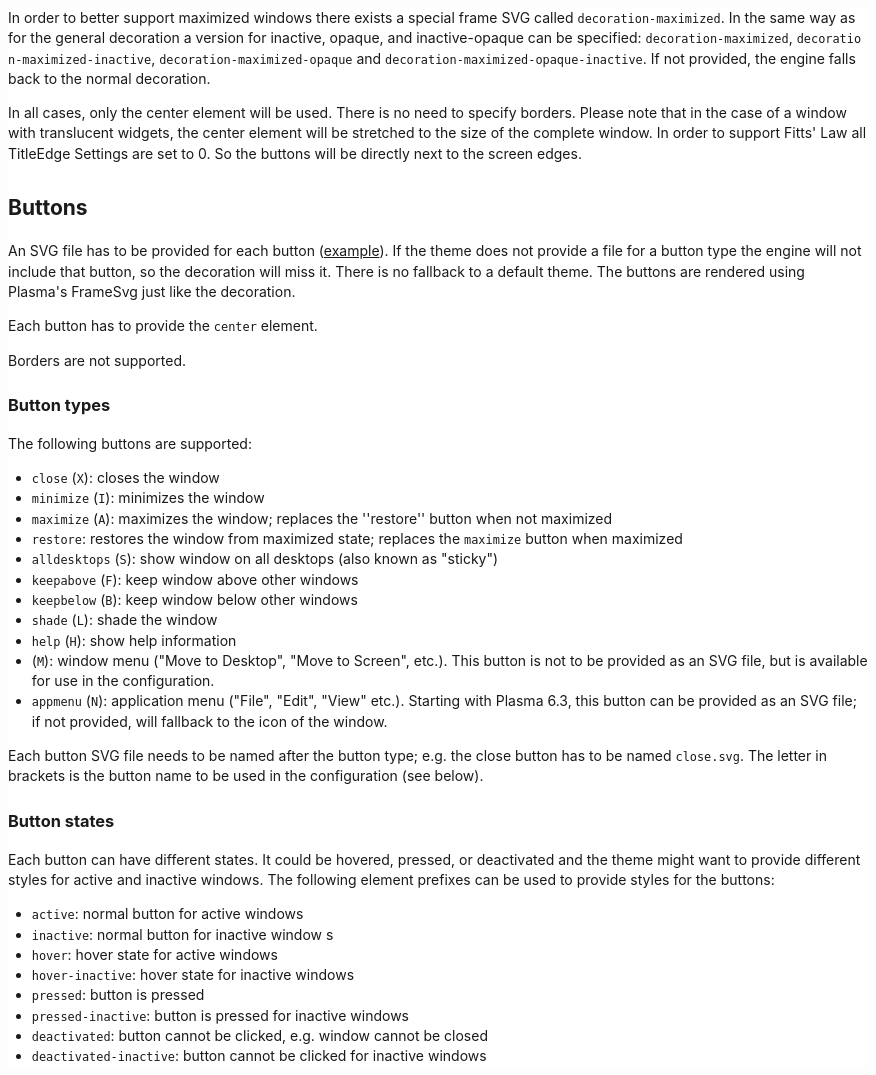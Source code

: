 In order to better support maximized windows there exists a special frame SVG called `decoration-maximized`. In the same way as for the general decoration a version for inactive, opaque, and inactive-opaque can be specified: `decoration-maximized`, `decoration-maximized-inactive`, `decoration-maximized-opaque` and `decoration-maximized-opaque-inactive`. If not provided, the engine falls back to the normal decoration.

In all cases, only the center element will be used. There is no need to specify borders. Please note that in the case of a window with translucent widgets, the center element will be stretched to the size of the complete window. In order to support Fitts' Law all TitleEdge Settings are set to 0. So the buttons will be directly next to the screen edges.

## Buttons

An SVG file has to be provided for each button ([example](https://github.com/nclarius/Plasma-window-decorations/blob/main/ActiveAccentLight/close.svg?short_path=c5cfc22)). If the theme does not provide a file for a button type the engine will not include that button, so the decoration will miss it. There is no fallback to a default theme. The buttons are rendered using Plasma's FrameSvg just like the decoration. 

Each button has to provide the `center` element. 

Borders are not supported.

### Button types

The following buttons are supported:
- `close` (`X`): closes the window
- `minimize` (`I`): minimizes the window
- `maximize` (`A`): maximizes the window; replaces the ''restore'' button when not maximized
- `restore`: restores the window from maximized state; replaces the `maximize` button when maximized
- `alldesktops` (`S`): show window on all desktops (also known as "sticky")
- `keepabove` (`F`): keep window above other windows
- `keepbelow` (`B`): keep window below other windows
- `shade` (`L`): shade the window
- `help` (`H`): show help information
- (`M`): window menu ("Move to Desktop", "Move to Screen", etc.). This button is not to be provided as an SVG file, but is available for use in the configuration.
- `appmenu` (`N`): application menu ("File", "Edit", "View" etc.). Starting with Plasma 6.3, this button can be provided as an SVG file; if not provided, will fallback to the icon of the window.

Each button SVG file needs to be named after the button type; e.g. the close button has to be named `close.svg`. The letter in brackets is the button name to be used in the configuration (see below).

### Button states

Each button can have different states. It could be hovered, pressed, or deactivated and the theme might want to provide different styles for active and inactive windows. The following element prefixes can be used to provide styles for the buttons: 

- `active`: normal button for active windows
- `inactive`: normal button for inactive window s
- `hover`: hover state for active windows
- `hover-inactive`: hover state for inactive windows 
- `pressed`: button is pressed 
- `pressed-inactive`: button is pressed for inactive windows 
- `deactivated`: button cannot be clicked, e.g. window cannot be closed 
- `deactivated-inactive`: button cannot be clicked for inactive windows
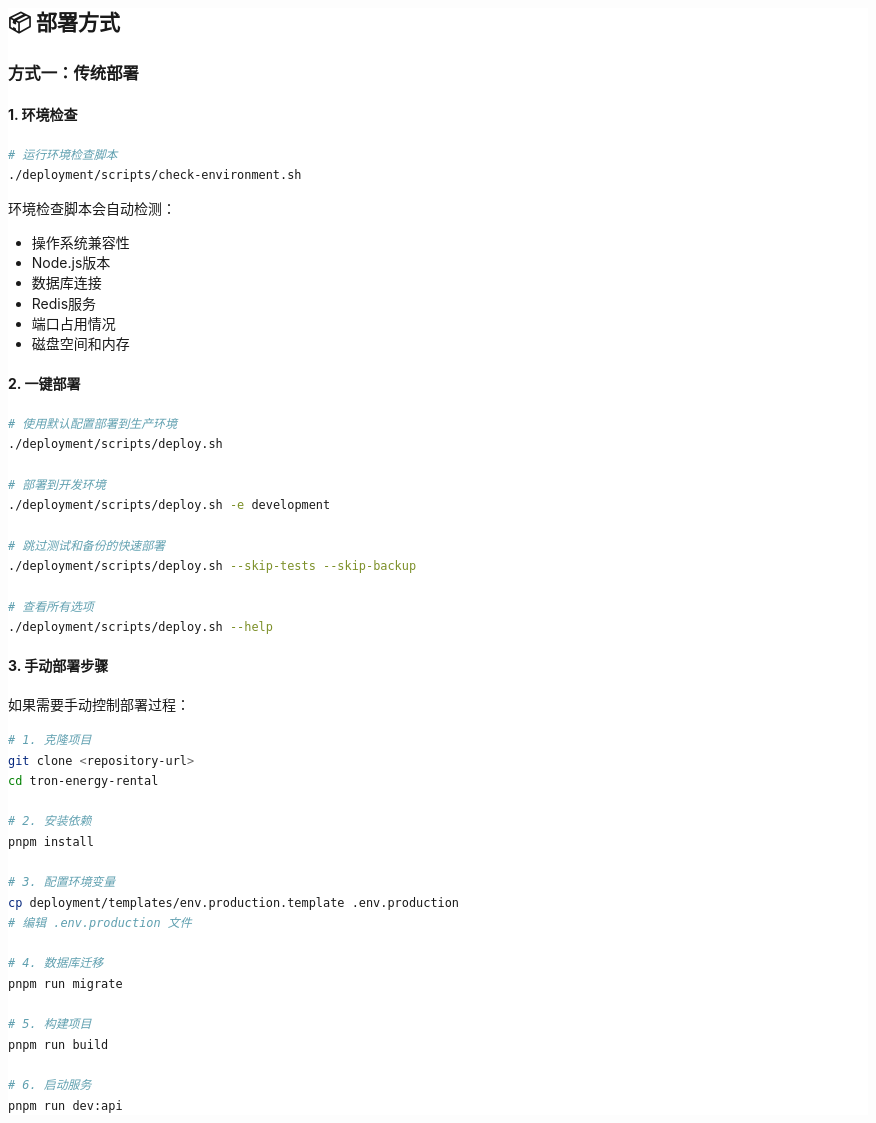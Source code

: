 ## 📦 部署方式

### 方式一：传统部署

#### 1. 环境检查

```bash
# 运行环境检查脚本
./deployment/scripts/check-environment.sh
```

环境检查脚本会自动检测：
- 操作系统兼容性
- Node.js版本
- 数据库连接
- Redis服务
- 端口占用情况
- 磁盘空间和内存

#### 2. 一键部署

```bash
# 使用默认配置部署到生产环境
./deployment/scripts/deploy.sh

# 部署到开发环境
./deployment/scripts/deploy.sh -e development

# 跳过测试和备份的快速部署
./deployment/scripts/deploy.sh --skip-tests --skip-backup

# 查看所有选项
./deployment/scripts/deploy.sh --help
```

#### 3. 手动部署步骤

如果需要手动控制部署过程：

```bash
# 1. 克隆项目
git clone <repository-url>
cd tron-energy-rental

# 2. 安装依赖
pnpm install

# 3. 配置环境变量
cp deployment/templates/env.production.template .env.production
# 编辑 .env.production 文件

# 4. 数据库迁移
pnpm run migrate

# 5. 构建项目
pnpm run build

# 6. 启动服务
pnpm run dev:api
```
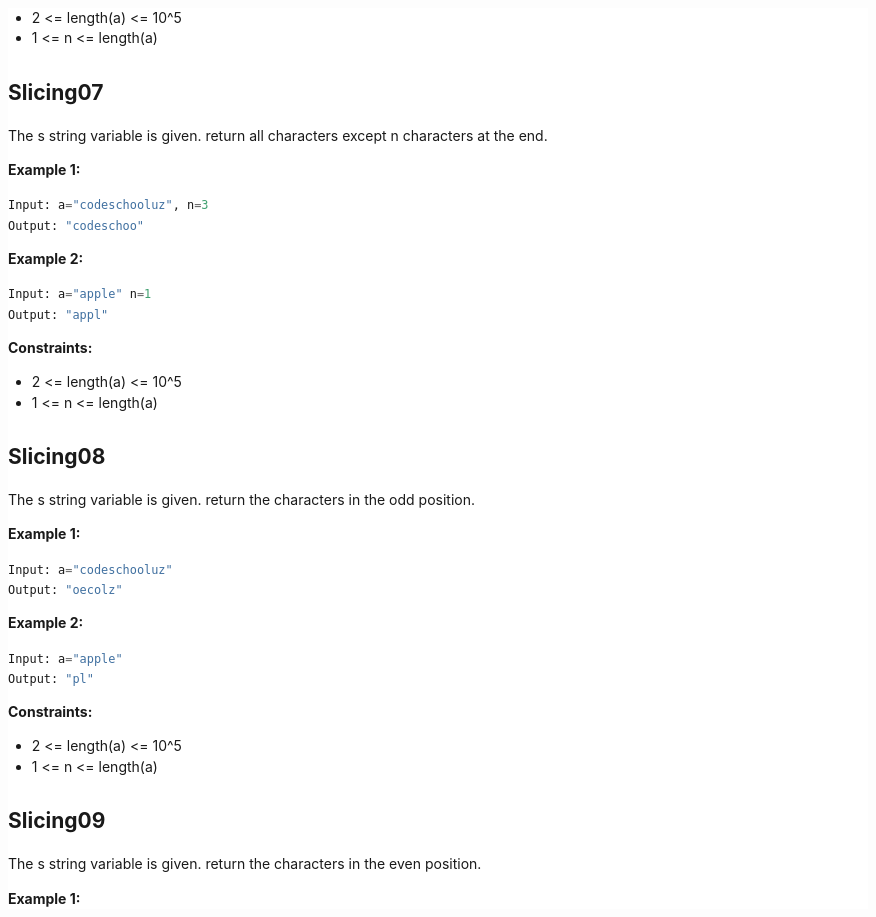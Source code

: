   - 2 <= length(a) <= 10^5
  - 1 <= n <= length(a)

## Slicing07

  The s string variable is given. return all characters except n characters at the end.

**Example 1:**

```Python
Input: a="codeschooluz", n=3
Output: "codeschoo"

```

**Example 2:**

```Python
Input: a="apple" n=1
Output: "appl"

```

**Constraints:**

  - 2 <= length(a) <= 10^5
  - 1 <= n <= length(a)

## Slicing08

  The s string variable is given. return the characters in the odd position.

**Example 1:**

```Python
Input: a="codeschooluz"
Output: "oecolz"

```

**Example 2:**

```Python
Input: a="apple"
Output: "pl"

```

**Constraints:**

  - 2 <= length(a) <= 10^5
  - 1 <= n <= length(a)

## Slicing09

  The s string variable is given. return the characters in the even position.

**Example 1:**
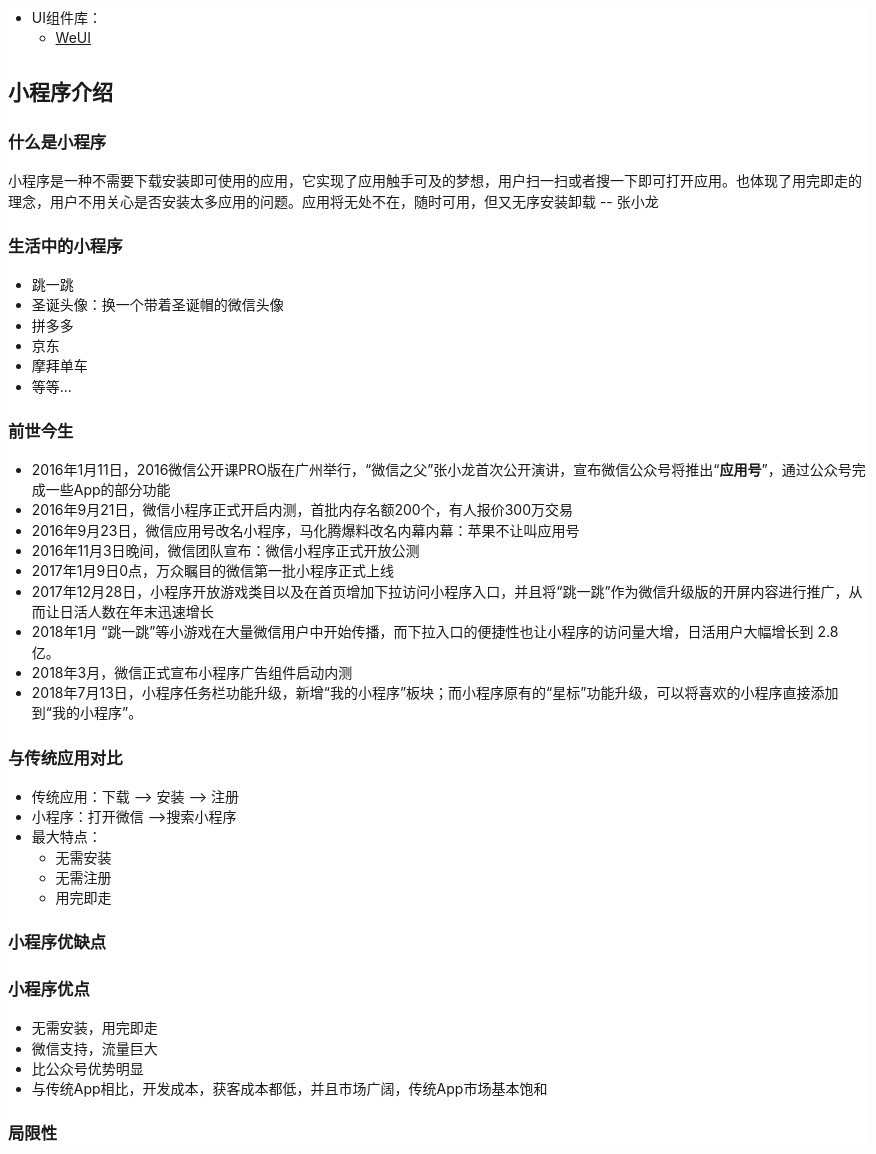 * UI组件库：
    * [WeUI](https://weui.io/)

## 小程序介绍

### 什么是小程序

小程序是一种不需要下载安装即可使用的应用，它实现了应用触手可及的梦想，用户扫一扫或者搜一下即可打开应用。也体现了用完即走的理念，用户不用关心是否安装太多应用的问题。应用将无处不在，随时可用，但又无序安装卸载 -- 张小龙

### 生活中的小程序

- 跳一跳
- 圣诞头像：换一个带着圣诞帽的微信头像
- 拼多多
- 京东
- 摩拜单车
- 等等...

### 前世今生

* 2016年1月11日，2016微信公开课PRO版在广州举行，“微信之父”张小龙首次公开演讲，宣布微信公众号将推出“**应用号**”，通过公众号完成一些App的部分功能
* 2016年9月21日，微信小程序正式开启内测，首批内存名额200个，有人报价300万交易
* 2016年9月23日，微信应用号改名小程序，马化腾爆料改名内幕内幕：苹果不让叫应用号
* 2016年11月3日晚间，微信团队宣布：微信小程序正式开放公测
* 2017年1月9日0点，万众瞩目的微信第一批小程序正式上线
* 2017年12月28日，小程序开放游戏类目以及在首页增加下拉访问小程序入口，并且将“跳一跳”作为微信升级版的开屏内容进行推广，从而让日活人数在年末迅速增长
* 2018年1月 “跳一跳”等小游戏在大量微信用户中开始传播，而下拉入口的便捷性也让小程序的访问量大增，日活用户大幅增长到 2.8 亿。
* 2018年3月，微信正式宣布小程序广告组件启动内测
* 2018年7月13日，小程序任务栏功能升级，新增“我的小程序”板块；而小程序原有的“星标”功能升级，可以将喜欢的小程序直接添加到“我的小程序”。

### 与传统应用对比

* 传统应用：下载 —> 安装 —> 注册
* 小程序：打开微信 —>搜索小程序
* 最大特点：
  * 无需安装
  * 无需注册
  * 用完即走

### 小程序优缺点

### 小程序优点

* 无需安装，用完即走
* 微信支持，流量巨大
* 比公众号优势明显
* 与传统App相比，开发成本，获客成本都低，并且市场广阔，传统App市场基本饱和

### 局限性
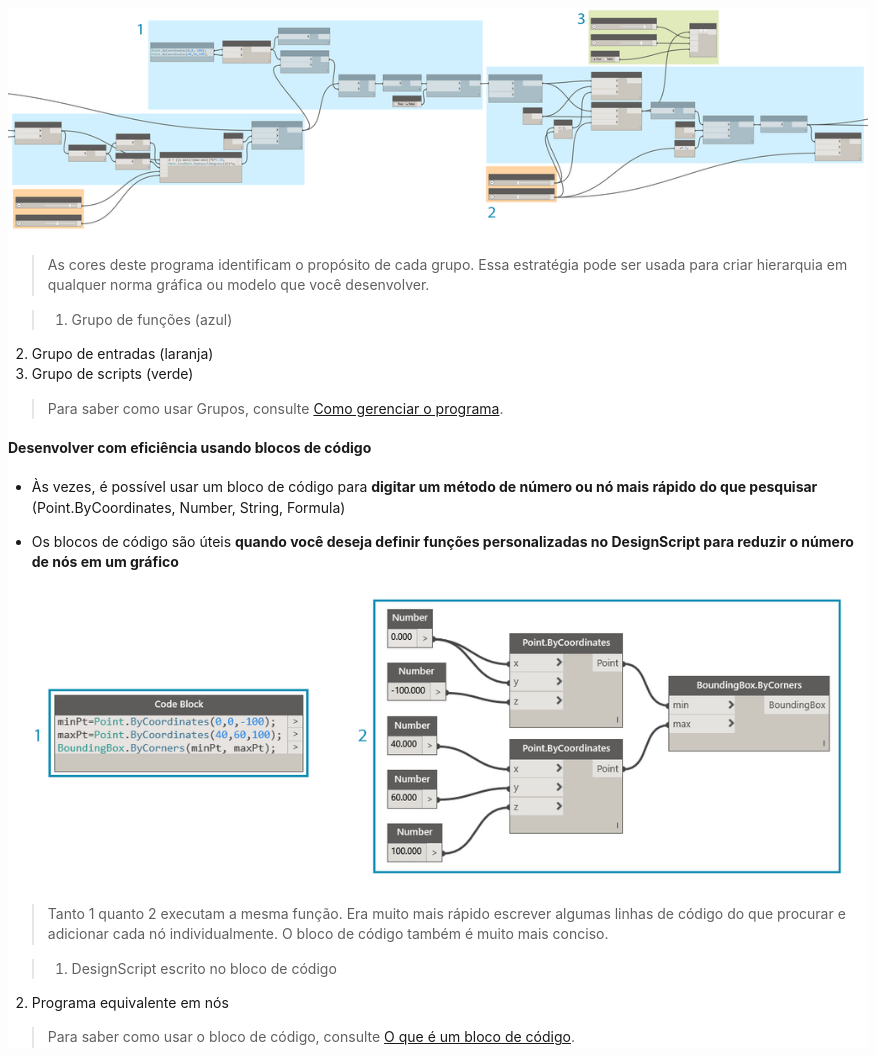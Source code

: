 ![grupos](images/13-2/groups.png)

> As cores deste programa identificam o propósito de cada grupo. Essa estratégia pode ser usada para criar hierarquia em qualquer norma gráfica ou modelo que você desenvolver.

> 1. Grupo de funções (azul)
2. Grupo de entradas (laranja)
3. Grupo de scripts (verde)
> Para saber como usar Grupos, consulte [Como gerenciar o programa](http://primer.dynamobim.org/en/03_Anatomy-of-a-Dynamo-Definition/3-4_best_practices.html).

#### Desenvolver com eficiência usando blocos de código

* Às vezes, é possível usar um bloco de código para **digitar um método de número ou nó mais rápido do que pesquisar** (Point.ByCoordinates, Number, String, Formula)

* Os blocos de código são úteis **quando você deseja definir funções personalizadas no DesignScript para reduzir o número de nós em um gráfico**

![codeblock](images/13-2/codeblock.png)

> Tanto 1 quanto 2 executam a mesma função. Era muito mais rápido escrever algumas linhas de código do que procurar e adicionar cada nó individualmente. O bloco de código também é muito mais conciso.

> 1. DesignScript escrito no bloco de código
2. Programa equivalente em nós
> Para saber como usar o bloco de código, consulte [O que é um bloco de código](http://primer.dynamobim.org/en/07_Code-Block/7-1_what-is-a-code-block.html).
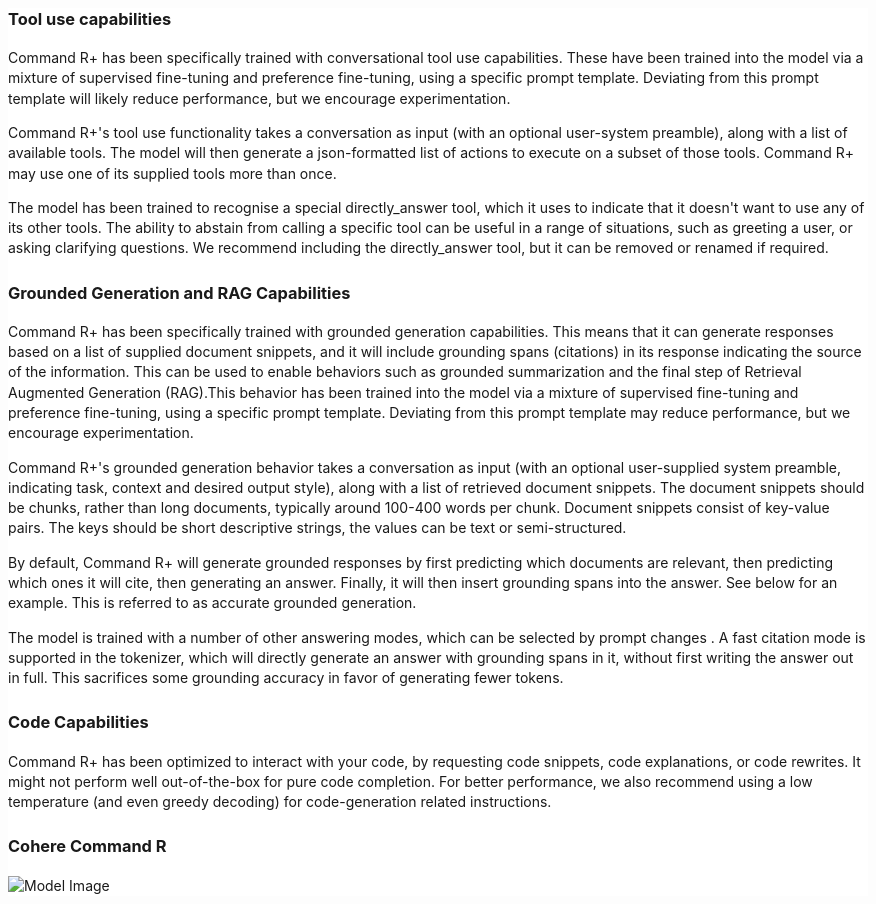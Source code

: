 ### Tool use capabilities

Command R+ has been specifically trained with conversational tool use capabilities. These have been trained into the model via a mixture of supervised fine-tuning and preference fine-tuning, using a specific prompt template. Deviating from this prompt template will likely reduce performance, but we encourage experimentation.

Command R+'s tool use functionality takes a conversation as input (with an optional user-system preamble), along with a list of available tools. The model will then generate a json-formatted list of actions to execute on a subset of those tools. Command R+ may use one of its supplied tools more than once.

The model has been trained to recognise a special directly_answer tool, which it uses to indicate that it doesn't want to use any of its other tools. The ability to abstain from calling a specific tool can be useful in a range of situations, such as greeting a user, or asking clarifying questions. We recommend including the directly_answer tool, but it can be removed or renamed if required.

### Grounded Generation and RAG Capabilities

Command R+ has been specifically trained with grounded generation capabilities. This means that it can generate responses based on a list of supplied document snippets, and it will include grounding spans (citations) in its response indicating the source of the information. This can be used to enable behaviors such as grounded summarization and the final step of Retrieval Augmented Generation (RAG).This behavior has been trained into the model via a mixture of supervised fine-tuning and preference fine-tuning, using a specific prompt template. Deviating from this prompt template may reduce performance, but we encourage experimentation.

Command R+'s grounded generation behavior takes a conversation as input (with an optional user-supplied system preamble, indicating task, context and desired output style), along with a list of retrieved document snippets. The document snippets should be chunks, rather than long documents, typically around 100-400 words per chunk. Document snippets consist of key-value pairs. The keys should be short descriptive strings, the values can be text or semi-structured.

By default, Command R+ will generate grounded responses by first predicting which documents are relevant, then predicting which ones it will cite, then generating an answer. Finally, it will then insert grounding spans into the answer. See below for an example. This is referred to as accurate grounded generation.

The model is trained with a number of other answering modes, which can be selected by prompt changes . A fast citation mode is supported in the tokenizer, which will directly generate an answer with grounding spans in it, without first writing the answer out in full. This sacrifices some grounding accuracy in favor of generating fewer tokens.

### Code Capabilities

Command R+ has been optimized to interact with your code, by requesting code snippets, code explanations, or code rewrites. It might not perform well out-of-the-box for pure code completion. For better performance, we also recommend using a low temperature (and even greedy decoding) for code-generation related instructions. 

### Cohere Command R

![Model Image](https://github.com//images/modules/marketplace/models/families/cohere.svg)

● Problem statement
Scan the material above for the string "dynamobim", returning each line that contains it.

● Task output
> Para saber como usar Grupos, consulte [Como gerenciar o programa](http://primer.dynamobim.org/en/03_Anatomy-of-a-Dynamo-Definition/3-4_best_practices.html).
> Para saber como usar o bloco de código, consulte [O que é um bloco de código](http://primer.dynamobim.org/en/07_Code-Block/7-1_what-is-a-code-block.html).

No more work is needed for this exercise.